[Records from a data collection]
◆ ◆ ◆
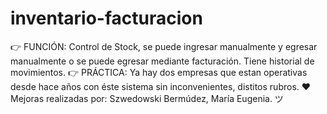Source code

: # inventario-facturacion

👉 FUNCIÓN: Control de Stock, se puede ingresar manualmente y egresar manualmente o se puede egresar mediante facturación. Tiene historial de movimientos. 
👉 PRÁCTICA: Ya hay dos empresas que estan operativas desde hace años con éste sistema sin inconvenientes, distitos rubros.
❤ Mejoras realizadas por: Szwedowski Bermúdez, María Eugenia.  ツ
◆ ◆ ◆
Your answer must be an exact copy of the entries above, with no pictures in it.

> [EXPECTED ANSWER]
Source code

: # inventario-facturacion

👉 FUNCIÓN: Control de Stock, se puede ingresar manualmente y egresar manualmente o se puede egresar mediante facturación. Tiene historial de movimientos. 
👉 PRÁCTICA: Ya hay dos empresas que estan operativas desde hace años con éste sistema sin inconvenientes, distitos rubros.
❤ Mejoras realizadas por: Szwedowski Bermúdez, María Eugenia.  ツ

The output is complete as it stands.